## GIVEN INFORMATION:
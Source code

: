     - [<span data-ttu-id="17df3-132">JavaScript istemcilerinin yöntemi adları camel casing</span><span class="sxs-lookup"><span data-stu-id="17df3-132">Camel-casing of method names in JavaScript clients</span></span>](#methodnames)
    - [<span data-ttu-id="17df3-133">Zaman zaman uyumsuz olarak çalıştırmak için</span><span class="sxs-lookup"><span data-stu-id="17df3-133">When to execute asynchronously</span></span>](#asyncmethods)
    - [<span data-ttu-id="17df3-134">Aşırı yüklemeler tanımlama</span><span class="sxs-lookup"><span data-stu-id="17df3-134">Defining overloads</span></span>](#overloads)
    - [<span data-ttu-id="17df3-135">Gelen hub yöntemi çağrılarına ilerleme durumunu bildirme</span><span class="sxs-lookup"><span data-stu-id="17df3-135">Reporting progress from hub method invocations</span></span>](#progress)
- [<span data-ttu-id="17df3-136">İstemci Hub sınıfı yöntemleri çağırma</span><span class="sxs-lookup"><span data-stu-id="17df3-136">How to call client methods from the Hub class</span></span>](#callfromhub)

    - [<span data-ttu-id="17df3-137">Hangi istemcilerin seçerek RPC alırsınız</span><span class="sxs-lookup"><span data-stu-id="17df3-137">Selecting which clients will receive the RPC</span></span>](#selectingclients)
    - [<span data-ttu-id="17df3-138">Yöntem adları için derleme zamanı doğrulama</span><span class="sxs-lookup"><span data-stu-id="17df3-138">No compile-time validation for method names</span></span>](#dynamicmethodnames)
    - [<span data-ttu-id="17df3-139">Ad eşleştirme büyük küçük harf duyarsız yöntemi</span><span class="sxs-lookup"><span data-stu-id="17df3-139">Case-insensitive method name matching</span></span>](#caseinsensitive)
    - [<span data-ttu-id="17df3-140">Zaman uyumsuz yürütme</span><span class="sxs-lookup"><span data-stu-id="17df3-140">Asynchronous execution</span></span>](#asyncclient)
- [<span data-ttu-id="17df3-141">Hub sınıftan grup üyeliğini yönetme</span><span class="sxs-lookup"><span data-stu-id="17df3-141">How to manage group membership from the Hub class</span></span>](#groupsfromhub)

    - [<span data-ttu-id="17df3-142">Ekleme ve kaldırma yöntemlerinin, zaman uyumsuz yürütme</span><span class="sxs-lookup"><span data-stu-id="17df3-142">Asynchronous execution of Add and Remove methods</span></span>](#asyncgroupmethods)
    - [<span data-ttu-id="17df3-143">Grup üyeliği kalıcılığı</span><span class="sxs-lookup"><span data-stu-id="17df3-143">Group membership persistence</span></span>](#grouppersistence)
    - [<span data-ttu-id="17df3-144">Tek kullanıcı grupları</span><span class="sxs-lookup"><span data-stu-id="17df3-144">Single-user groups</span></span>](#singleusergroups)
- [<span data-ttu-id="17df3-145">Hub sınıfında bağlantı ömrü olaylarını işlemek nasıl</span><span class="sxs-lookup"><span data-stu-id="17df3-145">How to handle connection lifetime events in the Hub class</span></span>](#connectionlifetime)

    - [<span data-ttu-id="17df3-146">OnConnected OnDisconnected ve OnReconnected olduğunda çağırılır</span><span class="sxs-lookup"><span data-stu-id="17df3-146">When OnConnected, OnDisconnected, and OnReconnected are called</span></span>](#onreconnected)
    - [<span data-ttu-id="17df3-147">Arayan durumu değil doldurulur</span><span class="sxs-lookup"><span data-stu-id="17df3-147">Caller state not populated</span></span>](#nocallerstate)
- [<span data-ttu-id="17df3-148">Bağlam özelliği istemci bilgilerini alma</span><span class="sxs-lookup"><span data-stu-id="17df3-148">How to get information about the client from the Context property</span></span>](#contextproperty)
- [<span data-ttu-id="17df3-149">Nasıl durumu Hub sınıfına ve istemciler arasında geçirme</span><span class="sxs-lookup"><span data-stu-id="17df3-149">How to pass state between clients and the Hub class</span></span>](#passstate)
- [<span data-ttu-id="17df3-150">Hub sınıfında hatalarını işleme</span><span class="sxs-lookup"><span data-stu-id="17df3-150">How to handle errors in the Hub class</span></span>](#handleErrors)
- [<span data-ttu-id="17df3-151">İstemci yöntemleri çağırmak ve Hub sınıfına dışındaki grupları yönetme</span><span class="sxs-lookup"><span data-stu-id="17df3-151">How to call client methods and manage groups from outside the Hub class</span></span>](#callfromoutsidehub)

## DIRECTIONS FOR THIS TASK:
Look through the material above for the word "When" and copy every line that has it.

## SOLUTION TO THIS PROBLEM:
    - [<span data-ttu-id="17df3-133">Zaman zaman uyumsuz olarak çalıştırmak için</span><span class="sxs-lookup"><span data-stu-id="17df3-133">When to execute asynchronously</span></span>](#asyncmethods)
    - [<span data-ttu-id="17df3-146">OnConnected OnDisconnected ve OnReconnected olduğunda çağırılır</span><span class="sxs-lookup"><span data-stu-id="17df3-146">When OnConnected, OnDisconnected, and OnReconnected are called</span></span>](#onreconnected)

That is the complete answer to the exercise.